Rare is the National Hockey League team that clicks on 25 per cent of its power plays, yet still finds ways to castigate itself. Ladies and gentlemen: your 2012 Los Angeles Kings.
L.A., which had the 17th best power play in the league during the regular season, was 2-for-8 in its Game 1 dismantling of the Vancouver Canucks.
Much of the talk heading into Game 2 Friday night will be about Vancouver's anemic effort with the man advantage, as the Canucks finished 0-for-5. But the Kings - who were tied with Vancouver after 40 minutes, despite having all of their power plays in those first two periods - said they must also get better if they have any chance of knocking off the President's Trophy winners.
"When you get a lot of power plays like that and you don't capitalize as much as you maybe should, that's one of those games they can pull out of the fire, so to speak," said Dustin Penner, who scored the game-winning goal at even strength with just over three minutes remaining in the third period.
His words were echoed by teammate Mike Richards.

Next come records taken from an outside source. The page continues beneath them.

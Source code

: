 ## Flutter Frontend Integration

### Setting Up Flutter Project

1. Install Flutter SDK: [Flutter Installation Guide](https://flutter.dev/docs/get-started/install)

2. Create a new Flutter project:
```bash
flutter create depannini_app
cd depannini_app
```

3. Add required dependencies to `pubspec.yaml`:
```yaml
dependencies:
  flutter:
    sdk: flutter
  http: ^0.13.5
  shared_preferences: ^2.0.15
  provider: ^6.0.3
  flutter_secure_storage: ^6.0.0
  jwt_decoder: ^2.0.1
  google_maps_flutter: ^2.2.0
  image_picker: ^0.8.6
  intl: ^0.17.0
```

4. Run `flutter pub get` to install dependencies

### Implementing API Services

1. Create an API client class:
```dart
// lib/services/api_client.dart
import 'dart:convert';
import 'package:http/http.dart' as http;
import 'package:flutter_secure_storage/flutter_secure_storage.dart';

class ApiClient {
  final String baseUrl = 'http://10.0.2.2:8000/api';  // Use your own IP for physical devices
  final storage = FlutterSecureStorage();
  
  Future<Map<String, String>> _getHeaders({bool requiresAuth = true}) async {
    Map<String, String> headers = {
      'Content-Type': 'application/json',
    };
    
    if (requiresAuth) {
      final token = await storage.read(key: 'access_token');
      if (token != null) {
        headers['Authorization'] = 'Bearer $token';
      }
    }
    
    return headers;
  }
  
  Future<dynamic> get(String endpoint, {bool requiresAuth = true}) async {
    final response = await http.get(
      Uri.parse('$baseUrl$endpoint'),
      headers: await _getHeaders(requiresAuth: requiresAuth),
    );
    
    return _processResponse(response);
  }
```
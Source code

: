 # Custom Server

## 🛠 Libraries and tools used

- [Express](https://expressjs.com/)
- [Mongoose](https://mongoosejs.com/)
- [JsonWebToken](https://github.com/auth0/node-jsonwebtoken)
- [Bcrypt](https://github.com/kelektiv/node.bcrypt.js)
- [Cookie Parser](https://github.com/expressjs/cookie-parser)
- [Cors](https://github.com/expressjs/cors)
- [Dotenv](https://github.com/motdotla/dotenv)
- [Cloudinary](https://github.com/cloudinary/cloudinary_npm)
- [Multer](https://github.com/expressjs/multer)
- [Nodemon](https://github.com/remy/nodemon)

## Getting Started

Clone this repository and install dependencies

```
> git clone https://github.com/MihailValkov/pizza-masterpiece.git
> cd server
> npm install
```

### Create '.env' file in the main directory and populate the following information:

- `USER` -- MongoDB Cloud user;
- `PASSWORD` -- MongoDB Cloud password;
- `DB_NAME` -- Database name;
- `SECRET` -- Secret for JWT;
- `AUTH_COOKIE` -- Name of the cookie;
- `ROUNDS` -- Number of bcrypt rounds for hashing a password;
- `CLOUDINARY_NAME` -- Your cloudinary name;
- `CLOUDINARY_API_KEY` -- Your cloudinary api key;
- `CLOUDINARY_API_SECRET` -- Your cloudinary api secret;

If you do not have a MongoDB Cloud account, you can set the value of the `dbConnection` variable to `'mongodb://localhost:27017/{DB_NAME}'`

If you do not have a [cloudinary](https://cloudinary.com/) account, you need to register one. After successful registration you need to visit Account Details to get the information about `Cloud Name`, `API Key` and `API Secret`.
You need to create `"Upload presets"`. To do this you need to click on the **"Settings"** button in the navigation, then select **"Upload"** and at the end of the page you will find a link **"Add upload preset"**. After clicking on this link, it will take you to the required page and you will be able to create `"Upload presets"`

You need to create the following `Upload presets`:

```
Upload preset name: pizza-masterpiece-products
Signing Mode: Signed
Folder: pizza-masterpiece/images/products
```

"Our power play needs to be better," said Richards. "It's going to be a crucial part of this series. It's something that we have to work on."
Richards scored on a five-on-three 13:31 into the first period to tie the game at one, as he fired a quick wrister through the pads of Vancouver goalie Roberto Luongo.
But the Kings had another 5-on-3 right after the Richards goal and couldn't score. The team had a five-minute power play during the second period, after a Byron Bitz boarding major penalty, but capitalized just once. That goal came off the stick of Willie Mitchell with 26 seconds remaining in the major.
Anze Kopitar, the man who led L.A. on the power play during the regular season, notching 26 points, had a quiet night with just one shot on goal. He picked up an assist on the team's first tally, though it was Richards who did all the work. Star defenceman Drew Doughty also assisted on that goal, his only point of the night.
If those two get going on the power play, the Canucks could be in serious trouble - as they were when these teams met in the playoffs two years ago. The Kings opened that series 9-for-13 on the man advantage, a whopping 69 per cent. But they went 1-for-13 in the rest of the series and were bounced by the Canucks in six games.
L.A. has been much maligned for its inability to score goals this season. The Kings had the second-fewest goals during the regular season, with 194. But the team appeared to turn it around late in the year, averaging more than three goals per game since March.